John C. Dinges
John Dinges is an investigative reporter and writer with decades of experience covering Latin America. He served as a foreign correspondent during some of the region’s most tumultuous periods, including the government of Salvador Allende in Chile, the 1973 military coup, and the violent early years of the Pinochet dictatorship. In the 1980s, he reported on the civil wars in Central America and the U.S. invasion of Panama.

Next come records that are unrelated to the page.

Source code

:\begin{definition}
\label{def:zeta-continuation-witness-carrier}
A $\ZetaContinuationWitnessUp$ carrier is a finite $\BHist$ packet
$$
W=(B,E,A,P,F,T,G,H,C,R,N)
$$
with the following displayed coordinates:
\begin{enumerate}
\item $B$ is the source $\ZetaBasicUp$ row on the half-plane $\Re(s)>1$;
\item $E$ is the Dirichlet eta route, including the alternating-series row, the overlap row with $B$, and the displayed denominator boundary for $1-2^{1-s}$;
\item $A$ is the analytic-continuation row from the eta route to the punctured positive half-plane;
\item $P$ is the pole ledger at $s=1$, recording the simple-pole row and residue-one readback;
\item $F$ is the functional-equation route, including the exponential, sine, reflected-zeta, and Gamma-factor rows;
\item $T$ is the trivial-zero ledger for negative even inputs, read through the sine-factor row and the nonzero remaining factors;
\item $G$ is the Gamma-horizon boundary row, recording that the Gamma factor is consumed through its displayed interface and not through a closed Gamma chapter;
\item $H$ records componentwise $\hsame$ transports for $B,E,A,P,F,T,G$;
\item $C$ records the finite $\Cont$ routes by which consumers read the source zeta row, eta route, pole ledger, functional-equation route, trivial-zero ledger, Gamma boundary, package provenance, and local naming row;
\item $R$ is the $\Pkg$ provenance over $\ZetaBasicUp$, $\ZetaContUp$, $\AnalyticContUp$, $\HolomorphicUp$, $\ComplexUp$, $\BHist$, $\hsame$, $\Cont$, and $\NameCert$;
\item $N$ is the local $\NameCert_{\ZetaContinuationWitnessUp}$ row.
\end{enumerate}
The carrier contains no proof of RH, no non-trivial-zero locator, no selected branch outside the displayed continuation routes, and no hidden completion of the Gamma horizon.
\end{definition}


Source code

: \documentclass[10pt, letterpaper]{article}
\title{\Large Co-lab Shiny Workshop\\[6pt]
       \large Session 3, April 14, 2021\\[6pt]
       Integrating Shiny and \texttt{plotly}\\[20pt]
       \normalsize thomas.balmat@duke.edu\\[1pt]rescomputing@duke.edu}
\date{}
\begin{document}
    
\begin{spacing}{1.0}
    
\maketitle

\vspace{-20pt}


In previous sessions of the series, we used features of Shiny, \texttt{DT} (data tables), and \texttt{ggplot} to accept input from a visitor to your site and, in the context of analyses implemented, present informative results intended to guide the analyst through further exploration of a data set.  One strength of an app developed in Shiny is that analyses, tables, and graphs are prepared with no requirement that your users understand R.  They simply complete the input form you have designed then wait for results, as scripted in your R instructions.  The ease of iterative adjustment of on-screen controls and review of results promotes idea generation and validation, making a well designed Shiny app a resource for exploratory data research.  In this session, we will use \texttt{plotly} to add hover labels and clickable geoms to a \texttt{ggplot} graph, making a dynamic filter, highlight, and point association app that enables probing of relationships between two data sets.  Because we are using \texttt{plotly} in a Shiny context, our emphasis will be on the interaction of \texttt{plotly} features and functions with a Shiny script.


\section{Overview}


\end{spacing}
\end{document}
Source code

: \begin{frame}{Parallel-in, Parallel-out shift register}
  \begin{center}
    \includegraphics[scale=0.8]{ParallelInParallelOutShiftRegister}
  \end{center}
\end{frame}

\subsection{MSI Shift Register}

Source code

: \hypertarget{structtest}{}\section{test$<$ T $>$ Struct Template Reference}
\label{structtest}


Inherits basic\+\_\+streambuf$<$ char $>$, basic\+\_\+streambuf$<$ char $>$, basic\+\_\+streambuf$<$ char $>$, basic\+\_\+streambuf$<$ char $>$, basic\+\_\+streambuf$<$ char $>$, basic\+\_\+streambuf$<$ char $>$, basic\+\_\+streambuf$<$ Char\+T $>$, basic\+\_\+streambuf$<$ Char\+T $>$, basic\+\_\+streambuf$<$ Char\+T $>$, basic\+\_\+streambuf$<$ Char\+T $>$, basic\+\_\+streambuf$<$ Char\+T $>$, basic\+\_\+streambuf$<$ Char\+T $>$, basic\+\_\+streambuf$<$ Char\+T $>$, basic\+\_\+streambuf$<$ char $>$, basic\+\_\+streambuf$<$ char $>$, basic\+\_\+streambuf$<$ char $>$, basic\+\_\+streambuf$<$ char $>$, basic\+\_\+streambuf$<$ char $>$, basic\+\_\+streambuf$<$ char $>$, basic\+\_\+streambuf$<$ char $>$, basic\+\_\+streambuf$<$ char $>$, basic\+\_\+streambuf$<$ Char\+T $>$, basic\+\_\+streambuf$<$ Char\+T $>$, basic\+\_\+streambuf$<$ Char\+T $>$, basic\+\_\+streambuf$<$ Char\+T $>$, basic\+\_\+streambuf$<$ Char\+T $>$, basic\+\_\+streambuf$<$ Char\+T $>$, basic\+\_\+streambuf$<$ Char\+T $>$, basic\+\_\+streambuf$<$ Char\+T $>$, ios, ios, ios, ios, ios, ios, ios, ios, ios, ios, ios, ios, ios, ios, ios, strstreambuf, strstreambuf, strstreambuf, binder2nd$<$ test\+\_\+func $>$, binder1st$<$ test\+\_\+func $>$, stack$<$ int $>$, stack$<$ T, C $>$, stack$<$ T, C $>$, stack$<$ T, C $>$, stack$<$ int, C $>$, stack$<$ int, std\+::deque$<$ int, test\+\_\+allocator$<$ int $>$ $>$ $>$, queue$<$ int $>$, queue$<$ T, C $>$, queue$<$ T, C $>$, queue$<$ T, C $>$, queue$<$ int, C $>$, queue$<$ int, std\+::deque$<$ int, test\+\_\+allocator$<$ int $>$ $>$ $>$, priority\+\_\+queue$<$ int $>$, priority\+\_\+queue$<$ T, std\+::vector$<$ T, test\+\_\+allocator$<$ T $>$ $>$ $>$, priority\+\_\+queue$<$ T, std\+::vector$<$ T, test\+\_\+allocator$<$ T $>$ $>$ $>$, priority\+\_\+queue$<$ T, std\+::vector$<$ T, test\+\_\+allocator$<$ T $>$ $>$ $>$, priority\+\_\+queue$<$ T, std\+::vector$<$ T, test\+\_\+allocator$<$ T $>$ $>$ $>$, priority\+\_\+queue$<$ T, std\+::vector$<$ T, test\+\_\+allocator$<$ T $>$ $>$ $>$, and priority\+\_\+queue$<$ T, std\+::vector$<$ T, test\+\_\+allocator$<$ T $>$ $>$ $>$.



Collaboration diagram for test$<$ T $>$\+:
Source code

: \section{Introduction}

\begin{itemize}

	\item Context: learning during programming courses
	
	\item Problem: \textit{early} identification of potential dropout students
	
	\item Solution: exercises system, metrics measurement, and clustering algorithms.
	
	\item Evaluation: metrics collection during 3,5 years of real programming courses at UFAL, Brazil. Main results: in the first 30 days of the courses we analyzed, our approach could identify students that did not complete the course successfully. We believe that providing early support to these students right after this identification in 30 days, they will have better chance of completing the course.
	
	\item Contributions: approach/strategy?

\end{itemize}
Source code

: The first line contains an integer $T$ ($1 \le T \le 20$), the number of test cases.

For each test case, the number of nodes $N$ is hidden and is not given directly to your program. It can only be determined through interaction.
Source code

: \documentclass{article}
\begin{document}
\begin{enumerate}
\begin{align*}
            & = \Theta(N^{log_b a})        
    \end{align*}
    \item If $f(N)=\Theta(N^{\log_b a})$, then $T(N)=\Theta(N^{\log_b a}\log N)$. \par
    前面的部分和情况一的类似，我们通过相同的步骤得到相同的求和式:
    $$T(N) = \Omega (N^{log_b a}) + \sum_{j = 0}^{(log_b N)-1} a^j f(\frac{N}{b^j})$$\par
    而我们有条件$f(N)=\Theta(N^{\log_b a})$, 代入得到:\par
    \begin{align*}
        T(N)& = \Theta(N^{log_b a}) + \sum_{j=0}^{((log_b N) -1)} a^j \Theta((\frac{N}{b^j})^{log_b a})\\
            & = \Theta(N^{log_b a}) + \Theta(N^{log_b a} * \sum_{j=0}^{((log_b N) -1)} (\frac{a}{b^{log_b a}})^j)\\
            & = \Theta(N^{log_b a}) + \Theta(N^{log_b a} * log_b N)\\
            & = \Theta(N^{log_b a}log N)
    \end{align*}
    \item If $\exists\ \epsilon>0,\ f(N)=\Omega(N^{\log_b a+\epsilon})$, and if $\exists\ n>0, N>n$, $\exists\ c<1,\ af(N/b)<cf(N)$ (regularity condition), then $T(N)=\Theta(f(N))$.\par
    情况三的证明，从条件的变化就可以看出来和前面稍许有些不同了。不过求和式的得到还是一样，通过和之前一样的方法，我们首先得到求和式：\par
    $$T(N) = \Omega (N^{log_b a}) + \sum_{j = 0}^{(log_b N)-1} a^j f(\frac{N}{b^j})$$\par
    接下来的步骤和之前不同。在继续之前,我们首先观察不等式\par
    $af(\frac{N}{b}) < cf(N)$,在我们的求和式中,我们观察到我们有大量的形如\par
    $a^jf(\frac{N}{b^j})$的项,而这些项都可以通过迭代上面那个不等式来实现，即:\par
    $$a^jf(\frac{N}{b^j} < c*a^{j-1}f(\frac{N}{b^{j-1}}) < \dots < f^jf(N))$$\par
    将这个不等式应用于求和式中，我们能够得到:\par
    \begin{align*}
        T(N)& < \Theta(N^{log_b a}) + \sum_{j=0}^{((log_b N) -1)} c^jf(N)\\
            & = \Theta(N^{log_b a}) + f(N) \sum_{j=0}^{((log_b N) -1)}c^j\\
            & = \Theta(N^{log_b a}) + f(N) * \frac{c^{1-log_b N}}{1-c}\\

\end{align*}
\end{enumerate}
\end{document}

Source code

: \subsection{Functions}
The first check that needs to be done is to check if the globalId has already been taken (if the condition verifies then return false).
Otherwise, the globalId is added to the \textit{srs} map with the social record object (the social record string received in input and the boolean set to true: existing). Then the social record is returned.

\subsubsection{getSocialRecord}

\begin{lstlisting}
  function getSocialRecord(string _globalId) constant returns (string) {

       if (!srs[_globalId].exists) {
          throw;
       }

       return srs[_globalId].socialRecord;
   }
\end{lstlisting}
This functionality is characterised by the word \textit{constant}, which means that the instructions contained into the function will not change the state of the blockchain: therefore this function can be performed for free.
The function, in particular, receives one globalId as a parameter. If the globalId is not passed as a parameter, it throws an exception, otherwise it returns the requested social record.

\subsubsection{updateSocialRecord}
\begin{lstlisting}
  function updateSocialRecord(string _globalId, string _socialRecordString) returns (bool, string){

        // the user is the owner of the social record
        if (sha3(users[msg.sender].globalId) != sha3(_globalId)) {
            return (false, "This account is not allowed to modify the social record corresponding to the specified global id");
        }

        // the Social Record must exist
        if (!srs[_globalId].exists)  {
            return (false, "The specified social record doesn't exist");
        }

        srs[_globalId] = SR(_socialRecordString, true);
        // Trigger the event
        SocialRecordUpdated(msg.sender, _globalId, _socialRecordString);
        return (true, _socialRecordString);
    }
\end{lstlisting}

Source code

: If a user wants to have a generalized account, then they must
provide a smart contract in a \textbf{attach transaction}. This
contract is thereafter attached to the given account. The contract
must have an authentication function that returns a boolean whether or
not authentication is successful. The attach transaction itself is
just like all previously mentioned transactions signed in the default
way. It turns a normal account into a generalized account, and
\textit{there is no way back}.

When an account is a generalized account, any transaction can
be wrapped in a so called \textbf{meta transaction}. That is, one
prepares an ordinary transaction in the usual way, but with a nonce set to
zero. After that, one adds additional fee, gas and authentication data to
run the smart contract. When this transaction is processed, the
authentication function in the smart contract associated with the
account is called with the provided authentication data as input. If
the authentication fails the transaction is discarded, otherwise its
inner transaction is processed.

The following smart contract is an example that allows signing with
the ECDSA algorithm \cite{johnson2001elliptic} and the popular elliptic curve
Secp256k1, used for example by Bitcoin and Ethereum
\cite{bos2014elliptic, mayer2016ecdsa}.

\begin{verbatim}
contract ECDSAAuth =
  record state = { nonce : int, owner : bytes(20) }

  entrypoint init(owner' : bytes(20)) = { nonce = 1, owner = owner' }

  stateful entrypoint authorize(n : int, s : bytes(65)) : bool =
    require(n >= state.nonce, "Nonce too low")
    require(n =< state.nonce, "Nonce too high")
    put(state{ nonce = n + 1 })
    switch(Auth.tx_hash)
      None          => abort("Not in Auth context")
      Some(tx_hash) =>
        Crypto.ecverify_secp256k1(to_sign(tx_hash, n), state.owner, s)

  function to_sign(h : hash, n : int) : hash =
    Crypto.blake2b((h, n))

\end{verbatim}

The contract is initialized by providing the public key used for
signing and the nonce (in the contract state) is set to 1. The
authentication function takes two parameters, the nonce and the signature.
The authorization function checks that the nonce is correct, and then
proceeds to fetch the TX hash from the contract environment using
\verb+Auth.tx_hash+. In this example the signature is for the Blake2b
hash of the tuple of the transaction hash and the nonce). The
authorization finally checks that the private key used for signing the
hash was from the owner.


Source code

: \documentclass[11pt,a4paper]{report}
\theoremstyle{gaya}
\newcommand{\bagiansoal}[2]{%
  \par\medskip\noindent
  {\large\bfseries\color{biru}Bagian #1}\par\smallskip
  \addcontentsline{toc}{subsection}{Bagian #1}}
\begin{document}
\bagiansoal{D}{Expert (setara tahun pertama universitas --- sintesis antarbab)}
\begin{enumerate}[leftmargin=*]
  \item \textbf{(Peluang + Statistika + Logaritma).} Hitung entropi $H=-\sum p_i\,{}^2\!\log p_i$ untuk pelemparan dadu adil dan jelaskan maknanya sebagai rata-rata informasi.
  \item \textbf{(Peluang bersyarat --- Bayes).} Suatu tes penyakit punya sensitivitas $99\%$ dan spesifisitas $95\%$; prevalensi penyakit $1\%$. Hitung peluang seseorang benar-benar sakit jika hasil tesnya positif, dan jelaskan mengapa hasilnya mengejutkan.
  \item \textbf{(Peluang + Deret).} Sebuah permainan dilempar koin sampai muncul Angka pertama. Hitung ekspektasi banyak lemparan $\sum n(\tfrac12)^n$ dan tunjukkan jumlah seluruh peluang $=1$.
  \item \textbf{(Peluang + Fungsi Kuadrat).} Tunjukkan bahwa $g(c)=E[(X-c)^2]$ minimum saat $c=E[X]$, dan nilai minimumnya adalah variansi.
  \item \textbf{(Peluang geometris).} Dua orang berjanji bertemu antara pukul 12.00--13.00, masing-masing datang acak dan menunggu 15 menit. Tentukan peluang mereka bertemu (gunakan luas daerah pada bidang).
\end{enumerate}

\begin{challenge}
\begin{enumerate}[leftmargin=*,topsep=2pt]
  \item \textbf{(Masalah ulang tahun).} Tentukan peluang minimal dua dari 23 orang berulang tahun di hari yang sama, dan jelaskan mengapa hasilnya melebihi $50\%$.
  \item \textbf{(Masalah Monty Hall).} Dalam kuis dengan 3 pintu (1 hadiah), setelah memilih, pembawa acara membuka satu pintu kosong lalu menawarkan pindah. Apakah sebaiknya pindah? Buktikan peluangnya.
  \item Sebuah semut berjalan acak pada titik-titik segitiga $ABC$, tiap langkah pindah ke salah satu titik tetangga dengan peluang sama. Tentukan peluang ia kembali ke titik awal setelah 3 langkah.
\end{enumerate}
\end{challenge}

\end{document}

A native of Iowa, Dinges began his journalism career at the Des Moines Register & Tribune. He previously studied theology at the University of Innsbruck, Austria, and later earned a Master’s degree in Latin American Studies from Stanford University in preparation for his reporting in Chile. After returning to the United States, he worked on the Foreign Desk of The Washington Post before moving to NPR News, where he served as deputy foreign editor and managing editor. In more recent years, he taught at Columbia University as the Godfrey Lowell Cabot Professor of International Journalism. He now holds emeritus status.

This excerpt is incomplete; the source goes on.